__WHAT THIS TASK INVOLVES__:
Search the records below for the line containing "- Taille -1 : mesure entre 1m et 1m20.". Output that line and all later lines exactly; output nothing else.

__DATASET RECORDS__:
* * *

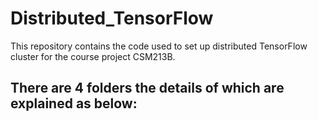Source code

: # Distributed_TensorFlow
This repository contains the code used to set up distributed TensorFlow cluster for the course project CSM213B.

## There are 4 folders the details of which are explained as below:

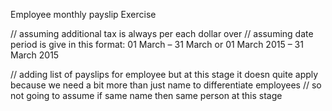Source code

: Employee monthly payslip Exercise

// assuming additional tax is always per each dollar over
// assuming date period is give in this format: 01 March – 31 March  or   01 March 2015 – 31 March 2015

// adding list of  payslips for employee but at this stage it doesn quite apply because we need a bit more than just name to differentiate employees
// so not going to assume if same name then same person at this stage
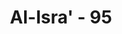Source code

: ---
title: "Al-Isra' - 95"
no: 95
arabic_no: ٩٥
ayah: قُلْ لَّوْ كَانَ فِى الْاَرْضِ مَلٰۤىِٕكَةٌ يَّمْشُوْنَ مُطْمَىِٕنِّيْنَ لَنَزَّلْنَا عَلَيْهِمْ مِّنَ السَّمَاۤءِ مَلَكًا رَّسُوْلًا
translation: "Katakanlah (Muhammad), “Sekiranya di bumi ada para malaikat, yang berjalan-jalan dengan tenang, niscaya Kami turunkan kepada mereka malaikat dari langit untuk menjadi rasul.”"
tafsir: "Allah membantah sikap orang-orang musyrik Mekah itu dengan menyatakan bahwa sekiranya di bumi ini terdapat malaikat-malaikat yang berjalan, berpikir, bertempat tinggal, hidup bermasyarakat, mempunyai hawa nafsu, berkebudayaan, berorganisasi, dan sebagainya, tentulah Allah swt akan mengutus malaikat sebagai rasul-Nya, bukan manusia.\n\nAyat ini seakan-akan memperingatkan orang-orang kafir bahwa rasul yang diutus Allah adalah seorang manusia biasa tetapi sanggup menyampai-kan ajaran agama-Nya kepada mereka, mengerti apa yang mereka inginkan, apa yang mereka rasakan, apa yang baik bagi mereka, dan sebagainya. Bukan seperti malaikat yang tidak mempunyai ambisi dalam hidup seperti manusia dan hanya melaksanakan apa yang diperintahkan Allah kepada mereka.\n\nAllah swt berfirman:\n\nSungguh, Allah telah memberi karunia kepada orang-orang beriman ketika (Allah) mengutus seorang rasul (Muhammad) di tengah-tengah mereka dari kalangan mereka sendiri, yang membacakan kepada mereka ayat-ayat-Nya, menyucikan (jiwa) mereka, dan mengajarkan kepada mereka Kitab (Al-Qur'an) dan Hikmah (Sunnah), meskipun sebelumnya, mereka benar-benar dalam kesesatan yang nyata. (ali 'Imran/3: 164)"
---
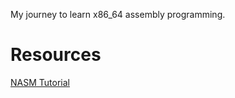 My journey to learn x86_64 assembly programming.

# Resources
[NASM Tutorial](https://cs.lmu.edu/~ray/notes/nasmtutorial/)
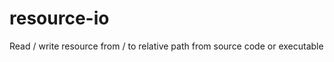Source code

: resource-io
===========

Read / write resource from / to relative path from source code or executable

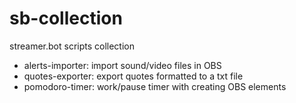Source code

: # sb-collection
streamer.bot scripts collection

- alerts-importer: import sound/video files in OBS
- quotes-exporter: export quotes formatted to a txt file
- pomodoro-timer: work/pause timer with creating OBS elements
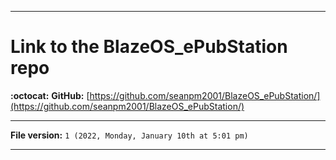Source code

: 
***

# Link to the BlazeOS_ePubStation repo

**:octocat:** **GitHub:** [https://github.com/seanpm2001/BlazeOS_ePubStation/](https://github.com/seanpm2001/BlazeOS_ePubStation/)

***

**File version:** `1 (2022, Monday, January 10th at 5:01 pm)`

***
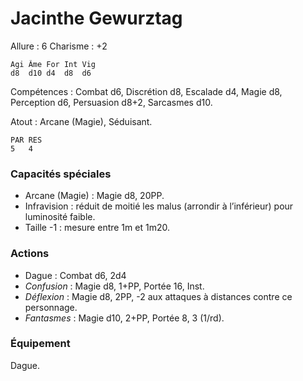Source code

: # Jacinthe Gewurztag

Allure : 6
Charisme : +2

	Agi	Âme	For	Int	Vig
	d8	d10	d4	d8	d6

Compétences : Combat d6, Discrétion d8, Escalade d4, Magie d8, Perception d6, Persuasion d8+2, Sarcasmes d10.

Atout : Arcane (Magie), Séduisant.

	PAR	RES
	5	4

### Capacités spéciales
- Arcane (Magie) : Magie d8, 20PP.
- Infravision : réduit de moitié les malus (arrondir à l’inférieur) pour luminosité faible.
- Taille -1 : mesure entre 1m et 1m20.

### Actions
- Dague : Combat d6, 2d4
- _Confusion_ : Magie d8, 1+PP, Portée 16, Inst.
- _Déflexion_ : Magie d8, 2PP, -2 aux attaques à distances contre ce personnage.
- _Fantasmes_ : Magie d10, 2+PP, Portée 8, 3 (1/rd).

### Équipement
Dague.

* * *

__ANSWER SECTION__:
- Taille -1 : mesure entre 1m et 1m20.

### Actions
- Dague : Combat d6, 2d4
- _Confusion_ : Magie d8, 1+PP, Portée 16, Inst.
- _Déflexion_ : Magie d8, 2PP, -2 aux attaques à distances contre ce personnage.
- _Fantasmes_ : Magie d10, 2+PP, Portée 8, 3 (1/rd).

### Équipement
Dague.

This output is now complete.